* _Your assignment_
Go through the data below and return each line containing the word "callback".

* _Data provided_
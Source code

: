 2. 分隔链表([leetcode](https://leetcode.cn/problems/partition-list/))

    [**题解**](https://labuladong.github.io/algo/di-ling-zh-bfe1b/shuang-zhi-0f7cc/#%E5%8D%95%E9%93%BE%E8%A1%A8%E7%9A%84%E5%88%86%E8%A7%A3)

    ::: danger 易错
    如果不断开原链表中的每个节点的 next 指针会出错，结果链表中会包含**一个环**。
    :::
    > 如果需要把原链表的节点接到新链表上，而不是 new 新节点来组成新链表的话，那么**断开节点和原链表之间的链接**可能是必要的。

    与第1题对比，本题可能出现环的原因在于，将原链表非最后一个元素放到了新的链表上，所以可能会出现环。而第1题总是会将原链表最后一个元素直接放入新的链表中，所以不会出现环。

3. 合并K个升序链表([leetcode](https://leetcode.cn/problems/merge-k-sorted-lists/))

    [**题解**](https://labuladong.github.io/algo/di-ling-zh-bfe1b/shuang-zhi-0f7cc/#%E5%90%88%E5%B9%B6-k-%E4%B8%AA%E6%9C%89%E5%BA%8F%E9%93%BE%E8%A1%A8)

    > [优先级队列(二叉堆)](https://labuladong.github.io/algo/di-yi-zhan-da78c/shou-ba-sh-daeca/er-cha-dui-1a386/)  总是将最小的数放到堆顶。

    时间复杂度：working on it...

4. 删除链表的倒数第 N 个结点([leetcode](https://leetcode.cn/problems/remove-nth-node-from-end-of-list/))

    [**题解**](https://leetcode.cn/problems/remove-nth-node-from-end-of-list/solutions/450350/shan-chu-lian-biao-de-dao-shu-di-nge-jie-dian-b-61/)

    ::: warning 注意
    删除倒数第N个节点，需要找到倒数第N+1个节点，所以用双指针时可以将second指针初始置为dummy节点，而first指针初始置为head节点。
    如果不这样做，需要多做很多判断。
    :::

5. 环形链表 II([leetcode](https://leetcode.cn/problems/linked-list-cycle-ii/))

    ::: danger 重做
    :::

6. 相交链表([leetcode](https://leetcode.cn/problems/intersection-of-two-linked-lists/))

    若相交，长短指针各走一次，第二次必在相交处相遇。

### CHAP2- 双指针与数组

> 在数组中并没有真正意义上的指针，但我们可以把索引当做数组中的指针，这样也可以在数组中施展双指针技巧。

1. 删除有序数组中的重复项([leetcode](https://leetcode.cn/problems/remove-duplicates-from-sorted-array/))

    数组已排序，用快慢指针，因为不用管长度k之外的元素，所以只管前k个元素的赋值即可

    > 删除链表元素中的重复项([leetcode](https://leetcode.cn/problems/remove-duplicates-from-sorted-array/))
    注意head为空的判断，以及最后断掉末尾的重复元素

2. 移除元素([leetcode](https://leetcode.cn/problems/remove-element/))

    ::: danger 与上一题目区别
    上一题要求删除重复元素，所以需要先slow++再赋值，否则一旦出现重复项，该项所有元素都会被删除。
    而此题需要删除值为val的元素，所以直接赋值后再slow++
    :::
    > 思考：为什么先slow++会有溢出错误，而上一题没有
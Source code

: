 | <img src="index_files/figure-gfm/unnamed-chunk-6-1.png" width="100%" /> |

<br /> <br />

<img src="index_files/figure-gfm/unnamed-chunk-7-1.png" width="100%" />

* * *

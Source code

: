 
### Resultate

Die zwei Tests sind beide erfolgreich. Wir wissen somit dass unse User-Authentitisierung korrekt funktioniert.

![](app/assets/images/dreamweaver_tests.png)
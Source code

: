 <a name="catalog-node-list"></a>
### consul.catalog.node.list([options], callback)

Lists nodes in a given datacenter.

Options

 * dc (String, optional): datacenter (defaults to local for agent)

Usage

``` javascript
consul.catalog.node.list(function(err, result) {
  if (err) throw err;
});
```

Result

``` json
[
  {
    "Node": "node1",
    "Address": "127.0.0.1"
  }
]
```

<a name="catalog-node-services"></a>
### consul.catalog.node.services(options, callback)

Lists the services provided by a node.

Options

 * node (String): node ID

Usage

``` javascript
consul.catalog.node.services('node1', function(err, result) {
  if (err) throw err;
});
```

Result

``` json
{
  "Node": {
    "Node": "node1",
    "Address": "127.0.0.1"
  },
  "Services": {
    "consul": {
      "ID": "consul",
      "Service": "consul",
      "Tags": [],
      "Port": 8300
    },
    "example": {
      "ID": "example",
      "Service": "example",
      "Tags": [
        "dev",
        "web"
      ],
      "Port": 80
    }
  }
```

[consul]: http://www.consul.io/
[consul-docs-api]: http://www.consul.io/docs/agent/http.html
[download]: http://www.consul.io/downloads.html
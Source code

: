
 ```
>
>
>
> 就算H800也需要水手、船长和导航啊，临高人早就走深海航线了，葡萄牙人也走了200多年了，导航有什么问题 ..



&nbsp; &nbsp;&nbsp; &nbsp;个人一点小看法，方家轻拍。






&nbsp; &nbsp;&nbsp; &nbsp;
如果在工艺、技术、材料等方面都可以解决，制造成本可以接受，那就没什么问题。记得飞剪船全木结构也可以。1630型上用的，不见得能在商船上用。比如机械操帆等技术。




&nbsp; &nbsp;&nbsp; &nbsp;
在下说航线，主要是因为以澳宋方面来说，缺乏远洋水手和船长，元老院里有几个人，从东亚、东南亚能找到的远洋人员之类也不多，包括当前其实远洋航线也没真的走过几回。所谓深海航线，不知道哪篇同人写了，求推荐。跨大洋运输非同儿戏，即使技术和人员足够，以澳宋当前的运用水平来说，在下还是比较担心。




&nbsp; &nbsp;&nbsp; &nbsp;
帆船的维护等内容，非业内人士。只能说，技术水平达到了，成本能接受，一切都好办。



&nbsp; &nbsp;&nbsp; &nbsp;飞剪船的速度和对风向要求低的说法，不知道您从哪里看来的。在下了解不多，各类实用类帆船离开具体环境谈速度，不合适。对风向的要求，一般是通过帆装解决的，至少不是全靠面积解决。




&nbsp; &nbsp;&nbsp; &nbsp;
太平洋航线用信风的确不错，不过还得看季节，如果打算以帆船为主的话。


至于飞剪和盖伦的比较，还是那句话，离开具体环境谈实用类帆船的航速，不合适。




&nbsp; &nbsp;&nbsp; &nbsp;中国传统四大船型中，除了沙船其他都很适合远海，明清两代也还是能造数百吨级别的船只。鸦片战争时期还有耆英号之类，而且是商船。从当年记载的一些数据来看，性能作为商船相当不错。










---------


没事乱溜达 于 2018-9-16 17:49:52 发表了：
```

* * *

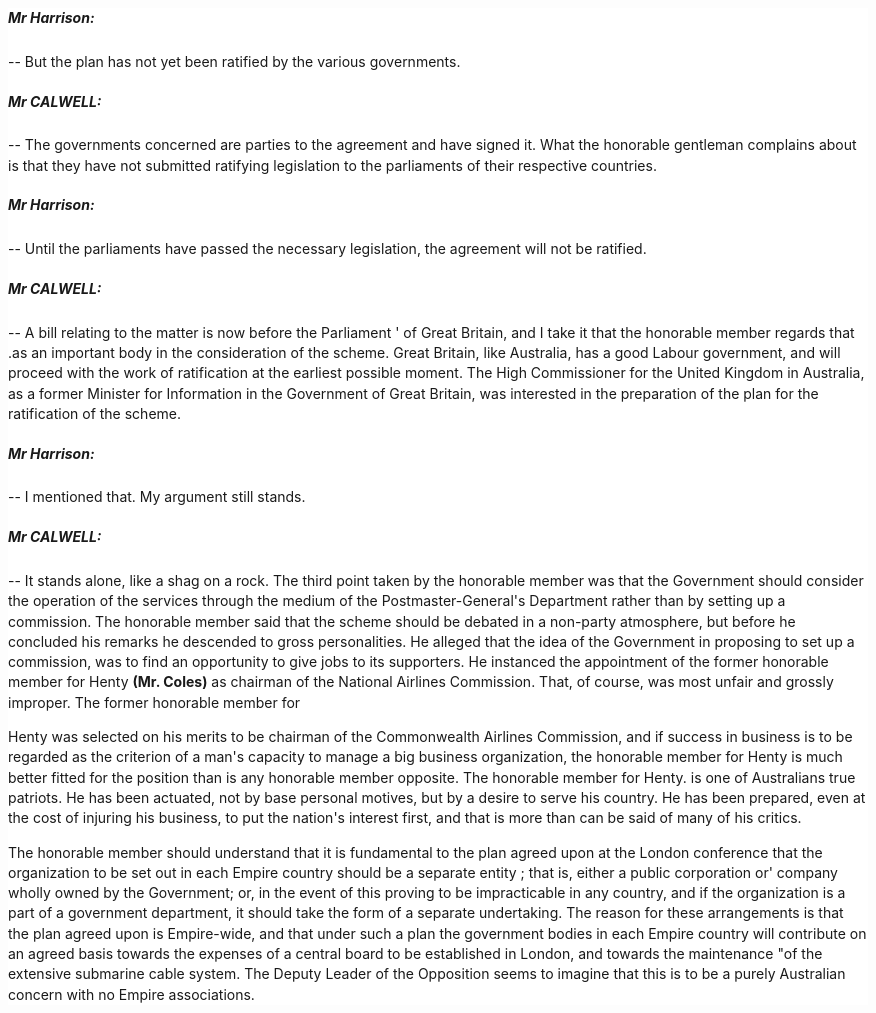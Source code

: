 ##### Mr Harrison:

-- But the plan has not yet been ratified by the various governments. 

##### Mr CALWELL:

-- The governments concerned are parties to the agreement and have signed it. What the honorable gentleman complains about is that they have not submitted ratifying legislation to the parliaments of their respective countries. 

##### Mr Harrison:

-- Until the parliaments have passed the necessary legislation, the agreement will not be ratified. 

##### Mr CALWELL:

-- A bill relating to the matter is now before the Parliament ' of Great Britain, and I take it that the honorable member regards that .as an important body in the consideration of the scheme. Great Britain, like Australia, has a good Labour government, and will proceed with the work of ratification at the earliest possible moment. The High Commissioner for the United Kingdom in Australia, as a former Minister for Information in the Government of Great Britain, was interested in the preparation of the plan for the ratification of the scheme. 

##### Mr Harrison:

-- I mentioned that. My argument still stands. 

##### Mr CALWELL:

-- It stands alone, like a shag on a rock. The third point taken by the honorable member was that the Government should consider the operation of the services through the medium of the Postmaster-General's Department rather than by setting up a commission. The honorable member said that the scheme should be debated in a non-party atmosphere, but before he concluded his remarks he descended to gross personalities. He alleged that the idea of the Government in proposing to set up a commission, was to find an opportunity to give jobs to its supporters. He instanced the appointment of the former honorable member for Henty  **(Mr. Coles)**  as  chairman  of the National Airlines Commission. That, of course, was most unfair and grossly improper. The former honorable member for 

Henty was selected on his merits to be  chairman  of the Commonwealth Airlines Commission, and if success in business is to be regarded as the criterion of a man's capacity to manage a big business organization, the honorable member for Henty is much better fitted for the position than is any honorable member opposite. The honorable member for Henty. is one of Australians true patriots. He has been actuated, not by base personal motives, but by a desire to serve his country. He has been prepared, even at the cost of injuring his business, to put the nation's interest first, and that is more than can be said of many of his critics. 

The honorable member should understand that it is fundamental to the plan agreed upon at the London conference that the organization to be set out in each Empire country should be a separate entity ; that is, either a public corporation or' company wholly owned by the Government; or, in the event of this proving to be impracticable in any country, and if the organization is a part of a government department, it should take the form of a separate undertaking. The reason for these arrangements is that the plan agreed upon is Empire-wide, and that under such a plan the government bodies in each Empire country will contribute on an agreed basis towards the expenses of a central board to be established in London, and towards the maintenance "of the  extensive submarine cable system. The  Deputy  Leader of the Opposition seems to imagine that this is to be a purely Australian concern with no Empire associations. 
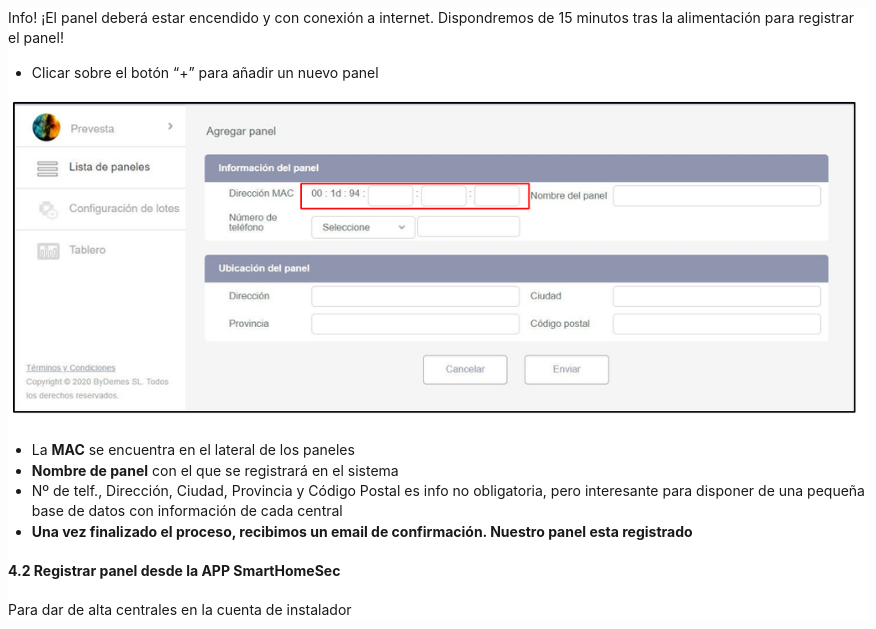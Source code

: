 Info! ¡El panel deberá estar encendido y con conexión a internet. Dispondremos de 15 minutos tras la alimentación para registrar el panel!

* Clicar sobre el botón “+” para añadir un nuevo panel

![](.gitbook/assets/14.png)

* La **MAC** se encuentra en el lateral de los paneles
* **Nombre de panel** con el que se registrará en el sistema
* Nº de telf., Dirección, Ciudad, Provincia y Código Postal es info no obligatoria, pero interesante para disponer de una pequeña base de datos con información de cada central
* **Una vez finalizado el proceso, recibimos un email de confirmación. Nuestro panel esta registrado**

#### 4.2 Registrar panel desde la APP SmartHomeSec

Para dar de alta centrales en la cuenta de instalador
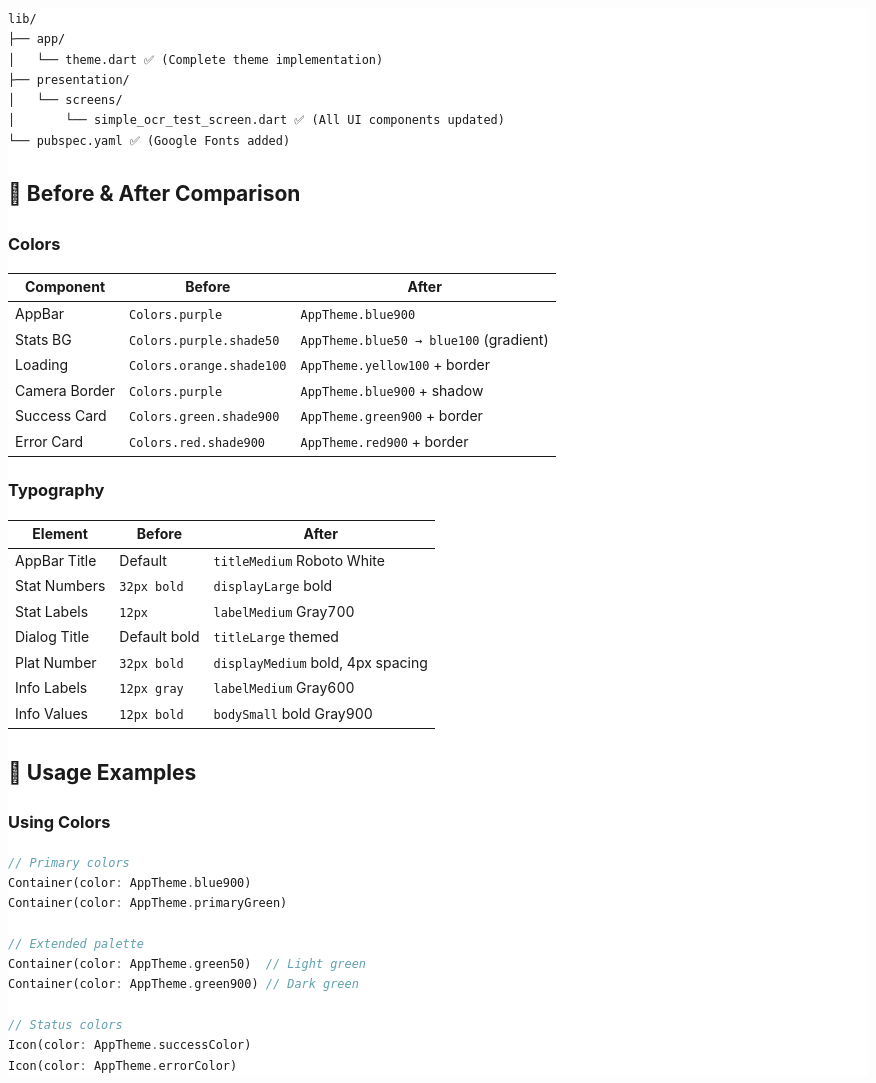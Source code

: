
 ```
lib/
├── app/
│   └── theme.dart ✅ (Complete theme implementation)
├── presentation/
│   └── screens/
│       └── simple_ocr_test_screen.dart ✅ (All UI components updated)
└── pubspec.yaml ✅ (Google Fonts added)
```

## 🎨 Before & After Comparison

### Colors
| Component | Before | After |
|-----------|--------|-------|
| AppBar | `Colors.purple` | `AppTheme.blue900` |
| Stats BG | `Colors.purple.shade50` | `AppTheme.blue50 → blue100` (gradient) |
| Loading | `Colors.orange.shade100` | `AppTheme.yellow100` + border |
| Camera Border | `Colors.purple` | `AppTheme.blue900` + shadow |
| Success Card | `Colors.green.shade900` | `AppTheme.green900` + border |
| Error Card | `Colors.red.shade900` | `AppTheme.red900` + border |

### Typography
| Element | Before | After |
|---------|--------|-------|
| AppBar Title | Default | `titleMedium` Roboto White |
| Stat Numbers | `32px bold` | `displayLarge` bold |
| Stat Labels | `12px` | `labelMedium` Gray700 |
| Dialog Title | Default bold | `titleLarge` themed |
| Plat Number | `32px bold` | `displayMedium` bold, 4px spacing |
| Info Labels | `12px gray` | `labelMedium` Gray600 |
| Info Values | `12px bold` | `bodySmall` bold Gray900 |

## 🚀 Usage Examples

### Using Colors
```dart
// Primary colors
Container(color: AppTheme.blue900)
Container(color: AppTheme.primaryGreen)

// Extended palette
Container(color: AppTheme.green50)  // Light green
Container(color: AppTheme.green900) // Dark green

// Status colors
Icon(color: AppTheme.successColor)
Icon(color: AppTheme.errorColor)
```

* _Output for this task_
### consul.catalog.node.list([options], callback)
### consul.catalog.node.services(options, callback)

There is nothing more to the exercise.